• [ABOUT THIS TASK]: Below are the records; give again exactly the line with "- Add New Application User Scanner with Delete Permissions", the line with "- Get Branch Projects", and each line that lies between them, and nothing besides.

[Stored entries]
______

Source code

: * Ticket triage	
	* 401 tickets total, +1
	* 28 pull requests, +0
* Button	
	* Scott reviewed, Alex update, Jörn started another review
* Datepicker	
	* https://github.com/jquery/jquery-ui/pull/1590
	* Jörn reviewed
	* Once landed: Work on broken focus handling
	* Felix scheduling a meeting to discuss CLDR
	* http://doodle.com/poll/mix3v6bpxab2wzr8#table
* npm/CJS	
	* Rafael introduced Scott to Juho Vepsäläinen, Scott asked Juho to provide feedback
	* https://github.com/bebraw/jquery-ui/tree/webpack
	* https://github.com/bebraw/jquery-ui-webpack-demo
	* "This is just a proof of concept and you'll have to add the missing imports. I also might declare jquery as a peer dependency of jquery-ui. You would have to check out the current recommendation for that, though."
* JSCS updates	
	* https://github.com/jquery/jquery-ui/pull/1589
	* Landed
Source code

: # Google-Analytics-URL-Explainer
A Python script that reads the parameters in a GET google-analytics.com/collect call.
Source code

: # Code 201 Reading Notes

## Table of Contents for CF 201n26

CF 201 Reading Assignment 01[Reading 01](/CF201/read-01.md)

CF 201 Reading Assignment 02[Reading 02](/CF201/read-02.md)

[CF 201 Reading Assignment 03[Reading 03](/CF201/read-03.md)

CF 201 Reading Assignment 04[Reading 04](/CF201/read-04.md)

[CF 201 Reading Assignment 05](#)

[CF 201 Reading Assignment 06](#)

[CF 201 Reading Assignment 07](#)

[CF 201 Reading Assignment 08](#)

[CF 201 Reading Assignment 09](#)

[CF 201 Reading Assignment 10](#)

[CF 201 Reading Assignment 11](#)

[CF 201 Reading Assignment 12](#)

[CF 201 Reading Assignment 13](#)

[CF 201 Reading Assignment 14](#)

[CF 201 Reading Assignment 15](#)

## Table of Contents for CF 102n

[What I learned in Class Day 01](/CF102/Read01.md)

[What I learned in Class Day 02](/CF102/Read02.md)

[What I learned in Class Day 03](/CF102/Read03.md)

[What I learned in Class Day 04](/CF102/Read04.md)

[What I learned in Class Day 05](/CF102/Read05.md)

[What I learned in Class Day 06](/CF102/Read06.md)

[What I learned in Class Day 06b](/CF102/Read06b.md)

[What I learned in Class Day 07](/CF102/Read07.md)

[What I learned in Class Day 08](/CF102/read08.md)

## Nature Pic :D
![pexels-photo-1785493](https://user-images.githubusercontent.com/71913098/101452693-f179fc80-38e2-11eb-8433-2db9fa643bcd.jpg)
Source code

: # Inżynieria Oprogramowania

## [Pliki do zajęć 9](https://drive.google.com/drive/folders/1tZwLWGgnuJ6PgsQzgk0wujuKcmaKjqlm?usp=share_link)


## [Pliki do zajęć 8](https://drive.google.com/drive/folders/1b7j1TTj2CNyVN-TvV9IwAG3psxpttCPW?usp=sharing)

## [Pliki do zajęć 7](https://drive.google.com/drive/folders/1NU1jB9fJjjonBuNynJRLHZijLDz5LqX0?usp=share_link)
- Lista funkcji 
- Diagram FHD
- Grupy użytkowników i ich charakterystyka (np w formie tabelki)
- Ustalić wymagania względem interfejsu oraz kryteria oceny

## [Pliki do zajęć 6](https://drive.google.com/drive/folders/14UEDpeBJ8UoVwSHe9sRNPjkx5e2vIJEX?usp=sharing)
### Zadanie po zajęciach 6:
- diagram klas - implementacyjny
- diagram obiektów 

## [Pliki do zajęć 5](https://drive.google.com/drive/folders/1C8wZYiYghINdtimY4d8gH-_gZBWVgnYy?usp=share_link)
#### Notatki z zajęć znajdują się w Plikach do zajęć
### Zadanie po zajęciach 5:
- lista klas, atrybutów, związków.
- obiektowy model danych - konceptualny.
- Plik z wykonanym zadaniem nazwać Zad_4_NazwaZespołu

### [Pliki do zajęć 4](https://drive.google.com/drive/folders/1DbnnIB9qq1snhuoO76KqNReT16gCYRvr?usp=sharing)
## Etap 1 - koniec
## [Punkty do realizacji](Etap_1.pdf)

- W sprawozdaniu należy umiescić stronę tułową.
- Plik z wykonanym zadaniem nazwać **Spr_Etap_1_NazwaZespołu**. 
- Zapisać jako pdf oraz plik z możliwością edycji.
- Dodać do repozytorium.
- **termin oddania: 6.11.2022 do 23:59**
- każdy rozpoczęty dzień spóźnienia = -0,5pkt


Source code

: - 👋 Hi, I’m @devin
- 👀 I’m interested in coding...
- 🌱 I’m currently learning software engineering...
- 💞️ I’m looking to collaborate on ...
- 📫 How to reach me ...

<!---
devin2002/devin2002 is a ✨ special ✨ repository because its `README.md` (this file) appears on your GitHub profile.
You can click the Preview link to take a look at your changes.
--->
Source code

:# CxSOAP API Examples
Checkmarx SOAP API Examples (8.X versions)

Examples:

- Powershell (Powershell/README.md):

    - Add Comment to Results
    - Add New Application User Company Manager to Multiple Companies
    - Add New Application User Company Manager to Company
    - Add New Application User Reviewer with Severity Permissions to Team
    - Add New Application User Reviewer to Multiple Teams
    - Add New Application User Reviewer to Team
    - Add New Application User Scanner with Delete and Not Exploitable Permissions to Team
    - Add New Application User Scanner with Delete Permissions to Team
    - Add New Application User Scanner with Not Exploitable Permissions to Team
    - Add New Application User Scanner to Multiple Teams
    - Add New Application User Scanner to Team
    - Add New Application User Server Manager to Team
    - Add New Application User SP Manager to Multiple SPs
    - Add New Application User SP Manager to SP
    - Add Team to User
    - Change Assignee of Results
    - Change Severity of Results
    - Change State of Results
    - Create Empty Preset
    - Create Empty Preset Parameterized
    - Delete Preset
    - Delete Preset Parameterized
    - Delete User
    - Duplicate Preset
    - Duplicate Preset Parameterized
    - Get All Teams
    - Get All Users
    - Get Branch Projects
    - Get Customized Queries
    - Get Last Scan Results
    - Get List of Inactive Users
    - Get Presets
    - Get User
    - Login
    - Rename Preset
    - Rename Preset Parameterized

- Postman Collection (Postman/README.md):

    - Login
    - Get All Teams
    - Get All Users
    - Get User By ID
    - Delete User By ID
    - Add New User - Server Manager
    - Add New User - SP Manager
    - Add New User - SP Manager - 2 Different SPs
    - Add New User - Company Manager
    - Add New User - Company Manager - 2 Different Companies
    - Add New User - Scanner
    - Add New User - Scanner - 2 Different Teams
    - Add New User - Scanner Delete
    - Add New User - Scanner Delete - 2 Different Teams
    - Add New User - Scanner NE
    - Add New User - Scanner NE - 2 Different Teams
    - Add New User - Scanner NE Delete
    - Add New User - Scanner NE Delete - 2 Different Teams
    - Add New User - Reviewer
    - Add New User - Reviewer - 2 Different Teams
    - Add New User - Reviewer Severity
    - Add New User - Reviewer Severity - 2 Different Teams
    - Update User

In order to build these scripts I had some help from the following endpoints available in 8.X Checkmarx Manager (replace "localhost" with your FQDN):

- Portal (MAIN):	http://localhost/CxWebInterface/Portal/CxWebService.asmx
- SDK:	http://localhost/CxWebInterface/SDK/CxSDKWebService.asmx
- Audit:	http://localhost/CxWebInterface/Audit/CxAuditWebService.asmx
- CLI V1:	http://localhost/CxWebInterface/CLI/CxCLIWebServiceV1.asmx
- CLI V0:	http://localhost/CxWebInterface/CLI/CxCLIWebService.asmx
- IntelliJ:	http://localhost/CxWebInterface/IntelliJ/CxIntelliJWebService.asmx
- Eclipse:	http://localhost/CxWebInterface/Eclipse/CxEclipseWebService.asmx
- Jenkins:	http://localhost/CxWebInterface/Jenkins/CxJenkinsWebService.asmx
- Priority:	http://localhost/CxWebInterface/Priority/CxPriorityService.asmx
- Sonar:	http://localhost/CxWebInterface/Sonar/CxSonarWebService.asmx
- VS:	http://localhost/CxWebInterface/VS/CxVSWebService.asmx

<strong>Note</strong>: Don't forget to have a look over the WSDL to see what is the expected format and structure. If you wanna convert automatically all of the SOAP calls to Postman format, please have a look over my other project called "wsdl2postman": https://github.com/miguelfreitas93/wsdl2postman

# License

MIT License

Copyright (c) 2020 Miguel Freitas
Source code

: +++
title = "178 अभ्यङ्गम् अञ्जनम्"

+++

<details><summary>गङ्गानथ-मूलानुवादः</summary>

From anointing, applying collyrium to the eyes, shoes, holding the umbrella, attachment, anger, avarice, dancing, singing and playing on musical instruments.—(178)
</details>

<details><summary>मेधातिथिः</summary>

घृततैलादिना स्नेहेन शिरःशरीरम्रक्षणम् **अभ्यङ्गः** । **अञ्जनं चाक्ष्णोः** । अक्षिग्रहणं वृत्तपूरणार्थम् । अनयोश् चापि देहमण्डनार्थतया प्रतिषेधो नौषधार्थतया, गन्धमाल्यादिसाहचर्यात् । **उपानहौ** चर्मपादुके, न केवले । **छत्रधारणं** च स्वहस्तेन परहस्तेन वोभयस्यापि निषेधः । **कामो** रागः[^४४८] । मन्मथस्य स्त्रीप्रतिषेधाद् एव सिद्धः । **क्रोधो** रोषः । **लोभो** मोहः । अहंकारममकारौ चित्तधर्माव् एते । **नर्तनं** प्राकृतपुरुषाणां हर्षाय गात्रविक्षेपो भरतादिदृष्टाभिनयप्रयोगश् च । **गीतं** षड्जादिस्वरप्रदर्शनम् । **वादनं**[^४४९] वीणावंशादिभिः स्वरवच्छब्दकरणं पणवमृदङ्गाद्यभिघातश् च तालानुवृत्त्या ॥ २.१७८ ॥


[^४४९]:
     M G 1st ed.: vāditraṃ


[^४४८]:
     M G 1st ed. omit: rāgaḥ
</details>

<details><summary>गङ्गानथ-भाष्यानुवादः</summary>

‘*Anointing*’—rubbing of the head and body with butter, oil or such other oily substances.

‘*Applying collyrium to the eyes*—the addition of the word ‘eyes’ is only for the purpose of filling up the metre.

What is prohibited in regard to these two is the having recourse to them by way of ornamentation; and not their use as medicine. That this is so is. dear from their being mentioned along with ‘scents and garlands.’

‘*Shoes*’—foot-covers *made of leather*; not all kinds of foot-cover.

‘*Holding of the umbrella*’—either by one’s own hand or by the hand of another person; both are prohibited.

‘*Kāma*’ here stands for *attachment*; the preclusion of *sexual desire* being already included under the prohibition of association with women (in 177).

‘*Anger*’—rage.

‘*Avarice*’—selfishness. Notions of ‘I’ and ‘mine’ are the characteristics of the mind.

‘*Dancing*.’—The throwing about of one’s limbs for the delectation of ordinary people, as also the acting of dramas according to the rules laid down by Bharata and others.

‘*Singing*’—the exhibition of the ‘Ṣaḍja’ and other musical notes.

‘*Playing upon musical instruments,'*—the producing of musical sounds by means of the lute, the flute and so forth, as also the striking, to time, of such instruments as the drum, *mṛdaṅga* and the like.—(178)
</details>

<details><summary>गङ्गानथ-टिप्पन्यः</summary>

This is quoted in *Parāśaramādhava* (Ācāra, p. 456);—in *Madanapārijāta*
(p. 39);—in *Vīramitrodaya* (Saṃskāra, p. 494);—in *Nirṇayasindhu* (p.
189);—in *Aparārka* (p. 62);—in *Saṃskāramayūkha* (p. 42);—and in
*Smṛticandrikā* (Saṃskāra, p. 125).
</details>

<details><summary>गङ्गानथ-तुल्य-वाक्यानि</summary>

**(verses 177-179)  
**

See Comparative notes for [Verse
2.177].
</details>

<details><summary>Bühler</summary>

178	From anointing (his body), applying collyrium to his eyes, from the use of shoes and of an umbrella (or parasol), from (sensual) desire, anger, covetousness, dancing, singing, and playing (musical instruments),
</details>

______

• [TASK SOLUTION]:
    - Add New Application User Scanner with Delete Permissions to Team
    - Add New Application User Scanner with Not Exploitable Permissions to Team
    - Add New Application User Scanner to Multiple Teams
    - Add New Application User Scanner to Team
    - Add New Application User Server Manager to Team
    - Add New Application User SP Manager to Multiple SPs
    - Add New Application User SP Manager to SP
    - Add Team to User
    - Change Assignee of Results
    - Change Severity of Results
    - Change State of Results
    - Create Empty Preset
    - Create Empty Preset Parameterized
    - Delete Preset
    - Delete Preset Parameterized
    - Delete User
    - Duplicate Preset
    - Duplicate Preset Parameterized
    - Get All Teams
    - Get All Users
    - Get Branch Projects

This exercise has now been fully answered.